For CloudFormation, you would use:

# ec2-instance.yml (CloudFormation template)
MyInstance:
  Type: "AWS::EC2::Instance"
  Properties:
    ImageId: "ami-da9e2cbc"
    InstanceType: "t2.nano"
    KeyName: !Ref "KeyPair"
    UserData:
      "Fn::Base64": !Sub |
       #!/bin/bash -x
       apt-get -y install unzip
       unzip awscli-bundle.zip
       ./awscli-bundle/install -i /usr/local/aws -b /usr/local/bin/aws    
       rm -rf  awscli-bundle awscli-bundle.zip
       EC2_INSTANCE_ID=$(curl -s http://169.254.169.254/latest/meta-data/instance-id)
       EC2_REGION=${EC2_AVAIL_ZONE:0:${#EC2_AVAIL_ZONE} - 1}
       ROOT_DISK_ID=$(aws ec2 describe-volumes --filters Name=attachment.instance-id,Values={EC2_INSTANCE_ID} Name=attachment.device,Values=/dev/sda1 --query 'Volumes[*].[VolumeId]' --region=${EC2_REGION} --out \"text\" | cut -f 1)
       aws ec2 create-tags --resources $ROOT_DISK_ID --tags Key=Name,Value=\"Root Volume my-instance\" --region ${EC2_REGION}

Answer 3

I know that EC2 RunInstances now supports tagging of EBS volumes on launch but I'm not sure that CloudFormation supports this.

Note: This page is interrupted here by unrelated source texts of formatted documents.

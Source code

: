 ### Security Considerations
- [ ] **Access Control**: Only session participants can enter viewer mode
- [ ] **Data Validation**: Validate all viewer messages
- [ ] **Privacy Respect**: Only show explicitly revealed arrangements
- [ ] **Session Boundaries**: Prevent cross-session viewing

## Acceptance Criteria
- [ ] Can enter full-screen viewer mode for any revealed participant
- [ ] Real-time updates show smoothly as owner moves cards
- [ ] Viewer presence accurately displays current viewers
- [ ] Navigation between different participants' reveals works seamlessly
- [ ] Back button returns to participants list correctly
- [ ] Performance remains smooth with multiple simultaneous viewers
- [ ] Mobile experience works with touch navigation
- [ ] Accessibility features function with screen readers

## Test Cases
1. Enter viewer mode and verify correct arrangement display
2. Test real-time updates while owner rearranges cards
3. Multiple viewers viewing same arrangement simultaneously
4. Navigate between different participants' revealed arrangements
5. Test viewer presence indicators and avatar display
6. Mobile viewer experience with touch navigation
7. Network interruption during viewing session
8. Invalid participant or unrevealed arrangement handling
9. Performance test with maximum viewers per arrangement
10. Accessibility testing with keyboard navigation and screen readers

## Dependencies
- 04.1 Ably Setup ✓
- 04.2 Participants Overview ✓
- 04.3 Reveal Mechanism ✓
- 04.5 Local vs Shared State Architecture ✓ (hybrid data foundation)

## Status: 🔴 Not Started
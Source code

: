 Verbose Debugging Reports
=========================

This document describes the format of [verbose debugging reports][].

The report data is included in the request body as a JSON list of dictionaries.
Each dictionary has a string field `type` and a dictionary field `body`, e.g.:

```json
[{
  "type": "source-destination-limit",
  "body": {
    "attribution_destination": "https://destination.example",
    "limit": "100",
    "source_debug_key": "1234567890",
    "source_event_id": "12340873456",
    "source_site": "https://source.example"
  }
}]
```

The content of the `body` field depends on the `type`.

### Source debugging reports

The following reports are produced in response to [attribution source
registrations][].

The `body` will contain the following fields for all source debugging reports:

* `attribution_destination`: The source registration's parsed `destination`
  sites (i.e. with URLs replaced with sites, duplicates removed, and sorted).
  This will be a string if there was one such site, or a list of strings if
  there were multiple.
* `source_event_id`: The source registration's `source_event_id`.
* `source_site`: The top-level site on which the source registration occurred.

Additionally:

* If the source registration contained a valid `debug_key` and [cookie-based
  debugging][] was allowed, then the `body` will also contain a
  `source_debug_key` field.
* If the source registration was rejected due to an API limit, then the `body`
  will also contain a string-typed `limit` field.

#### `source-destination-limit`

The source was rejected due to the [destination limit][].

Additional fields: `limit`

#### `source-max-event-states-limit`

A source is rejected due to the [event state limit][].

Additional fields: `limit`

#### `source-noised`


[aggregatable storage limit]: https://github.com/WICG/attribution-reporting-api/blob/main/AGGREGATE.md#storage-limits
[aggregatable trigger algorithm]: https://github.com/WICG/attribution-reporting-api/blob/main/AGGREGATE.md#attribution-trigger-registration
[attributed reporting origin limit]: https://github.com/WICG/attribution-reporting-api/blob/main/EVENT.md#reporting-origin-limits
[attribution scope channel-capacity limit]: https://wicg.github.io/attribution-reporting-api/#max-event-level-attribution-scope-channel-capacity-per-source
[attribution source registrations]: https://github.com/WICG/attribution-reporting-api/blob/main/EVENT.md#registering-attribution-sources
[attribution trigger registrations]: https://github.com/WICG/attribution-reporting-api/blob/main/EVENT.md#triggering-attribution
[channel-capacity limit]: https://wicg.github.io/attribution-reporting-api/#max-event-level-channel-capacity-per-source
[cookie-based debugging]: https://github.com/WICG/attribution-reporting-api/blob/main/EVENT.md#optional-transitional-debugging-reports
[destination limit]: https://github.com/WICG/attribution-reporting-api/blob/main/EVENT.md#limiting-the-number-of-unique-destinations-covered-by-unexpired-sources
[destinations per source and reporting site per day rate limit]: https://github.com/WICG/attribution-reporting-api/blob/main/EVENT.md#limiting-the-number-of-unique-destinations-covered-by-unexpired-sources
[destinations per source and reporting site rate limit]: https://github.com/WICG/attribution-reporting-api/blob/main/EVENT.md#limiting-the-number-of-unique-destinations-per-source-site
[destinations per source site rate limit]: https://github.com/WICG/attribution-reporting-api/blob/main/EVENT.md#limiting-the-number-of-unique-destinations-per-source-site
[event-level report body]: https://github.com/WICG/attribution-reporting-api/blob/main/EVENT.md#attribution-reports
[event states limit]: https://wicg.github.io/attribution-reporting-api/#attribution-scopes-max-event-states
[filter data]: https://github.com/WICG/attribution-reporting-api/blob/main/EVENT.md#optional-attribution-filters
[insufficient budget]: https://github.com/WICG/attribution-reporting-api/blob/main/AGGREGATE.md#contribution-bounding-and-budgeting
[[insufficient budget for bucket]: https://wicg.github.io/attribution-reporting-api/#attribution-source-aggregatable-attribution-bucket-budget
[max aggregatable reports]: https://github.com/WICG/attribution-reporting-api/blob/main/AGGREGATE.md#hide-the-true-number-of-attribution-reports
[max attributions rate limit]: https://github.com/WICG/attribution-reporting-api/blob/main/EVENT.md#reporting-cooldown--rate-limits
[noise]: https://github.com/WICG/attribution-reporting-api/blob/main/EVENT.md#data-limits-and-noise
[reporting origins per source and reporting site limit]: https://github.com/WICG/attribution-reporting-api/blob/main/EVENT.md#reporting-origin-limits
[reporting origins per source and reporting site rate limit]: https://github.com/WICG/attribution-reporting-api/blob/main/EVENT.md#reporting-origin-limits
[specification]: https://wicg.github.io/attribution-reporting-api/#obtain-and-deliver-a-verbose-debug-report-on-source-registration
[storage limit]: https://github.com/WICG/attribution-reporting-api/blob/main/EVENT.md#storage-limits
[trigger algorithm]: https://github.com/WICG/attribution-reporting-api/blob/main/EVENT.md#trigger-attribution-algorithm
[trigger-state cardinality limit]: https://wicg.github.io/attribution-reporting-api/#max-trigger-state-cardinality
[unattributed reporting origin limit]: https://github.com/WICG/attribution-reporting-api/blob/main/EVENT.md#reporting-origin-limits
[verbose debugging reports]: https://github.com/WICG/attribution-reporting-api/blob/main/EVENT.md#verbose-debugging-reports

Others have requested this feature in CloudFormation. Also see this thread.

Until this is supported in CloudFormation, you might want to take a look at graffiti-monkey which looks at the tags an EC2 instance has, copies those tags to the EBS Volumes that are attached to the instance, and then copies those tags to the EBS Snapshots. (I have not verified that it propagates the tags to the root device volume, but presume it does.)